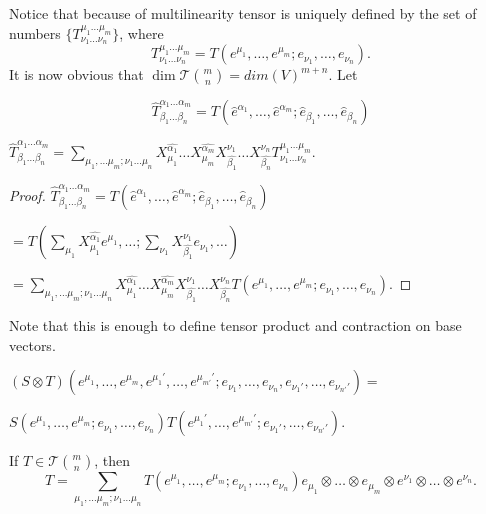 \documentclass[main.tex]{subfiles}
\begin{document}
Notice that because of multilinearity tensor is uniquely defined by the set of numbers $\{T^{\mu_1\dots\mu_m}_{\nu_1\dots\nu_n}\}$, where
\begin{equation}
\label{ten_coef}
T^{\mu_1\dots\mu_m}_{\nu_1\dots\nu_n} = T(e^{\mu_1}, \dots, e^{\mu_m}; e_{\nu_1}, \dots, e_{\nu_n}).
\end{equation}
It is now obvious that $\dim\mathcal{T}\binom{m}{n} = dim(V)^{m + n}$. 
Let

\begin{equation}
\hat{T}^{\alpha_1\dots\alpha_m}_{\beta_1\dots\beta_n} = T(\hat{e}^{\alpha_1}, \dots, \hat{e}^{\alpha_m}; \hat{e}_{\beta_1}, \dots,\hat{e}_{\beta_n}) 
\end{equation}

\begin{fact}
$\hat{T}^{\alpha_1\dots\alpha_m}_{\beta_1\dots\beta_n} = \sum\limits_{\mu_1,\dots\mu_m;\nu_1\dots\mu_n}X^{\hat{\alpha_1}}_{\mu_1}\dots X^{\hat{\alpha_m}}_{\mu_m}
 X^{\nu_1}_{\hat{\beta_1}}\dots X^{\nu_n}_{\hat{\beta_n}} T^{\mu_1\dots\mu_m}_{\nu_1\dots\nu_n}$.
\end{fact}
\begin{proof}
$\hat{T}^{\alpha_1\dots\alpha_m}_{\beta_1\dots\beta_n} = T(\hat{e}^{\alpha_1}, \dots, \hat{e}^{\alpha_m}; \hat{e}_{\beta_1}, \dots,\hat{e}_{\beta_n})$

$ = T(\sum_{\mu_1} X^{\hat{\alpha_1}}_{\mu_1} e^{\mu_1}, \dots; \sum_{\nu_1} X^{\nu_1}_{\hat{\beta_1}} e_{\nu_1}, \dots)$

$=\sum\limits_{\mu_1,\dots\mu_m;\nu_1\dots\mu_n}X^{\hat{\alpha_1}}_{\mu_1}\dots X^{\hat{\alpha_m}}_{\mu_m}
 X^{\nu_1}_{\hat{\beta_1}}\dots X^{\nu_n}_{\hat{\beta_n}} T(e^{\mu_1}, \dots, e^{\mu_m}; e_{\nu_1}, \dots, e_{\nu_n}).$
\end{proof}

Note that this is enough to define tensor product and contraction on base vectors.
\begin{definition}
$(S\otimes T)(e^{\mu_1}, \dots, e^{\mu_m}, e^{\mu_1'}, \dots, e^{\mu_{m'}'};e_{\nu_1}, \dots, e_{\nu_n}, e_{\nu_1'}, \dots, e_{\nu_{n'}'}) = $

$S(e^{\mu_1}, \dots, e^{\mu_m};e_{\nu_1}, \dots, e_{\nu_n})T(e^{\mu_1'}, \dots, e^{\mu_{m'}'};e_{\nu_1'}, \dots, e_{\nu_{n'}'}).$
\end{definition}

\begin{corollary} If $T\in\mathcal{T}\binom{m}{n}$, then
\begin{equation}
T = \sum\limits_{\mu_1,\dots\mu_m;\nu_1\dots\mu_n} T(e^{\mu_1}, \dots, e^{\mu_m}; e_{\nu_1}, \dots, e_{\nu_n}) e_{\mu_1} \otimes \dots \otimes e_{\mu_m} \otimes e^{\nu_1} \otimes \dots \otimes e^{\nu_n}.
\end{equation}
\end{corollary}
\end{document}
┄┄┄┄┄┄┄┄┄┄
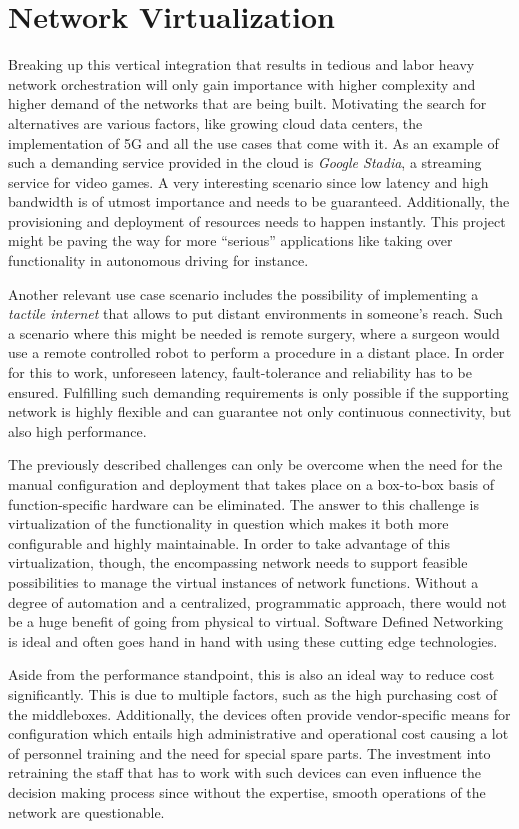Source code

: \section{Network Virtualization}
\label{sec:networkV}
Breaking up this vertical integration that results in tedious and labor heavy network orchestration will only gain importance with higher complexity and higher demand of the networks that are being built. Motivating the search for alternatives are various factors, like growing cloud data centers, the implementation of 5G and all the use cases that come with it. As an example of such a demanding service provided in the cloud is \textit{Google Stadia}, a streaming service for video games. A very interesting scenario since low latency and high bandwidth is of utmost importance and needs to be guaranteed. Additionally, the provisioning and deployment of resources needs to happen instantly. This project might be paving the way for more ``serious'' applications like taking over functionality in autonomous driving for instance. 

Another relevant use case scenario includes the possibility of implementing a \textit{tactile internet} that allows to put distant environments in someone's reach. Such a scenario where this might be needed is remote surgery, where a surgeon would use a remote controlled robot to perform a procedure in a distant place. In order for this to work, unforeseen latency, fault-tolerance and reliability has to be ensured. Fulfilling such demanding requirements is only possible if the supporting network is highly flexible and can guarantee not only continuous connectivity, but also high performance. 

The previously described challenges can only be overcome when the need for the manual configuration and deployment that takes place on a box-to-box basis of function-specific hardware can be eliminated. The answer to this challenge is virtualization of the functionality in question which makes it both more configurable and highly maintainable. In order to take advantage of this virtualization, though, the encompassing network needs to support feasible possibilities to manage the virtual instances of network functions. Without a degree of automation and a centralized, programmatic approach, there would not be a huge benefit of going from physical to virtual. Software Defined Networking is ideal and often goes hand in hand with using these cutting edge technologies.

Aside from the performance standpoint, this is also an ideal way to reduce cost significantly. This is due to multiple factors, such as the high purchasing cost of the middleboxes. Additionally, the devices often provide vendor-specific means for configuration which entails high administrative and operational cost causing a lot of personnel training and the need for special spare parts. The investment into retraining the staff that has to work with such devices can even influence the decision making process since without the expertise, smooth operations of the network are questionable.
┄┄┄┄┄┄┄┄┄┄
REQUIRED ACTION:
Lines holding the string "mathcal" must be copied out of the entries above.

RESPONSE AREA:
It is now obvious that $\dim\mathcal{T}\binom{m}{n} = dim(V)^{m + n}$. 
\begin{corollary} If $T\in\mathcal{T}\binom{m}{n}$, then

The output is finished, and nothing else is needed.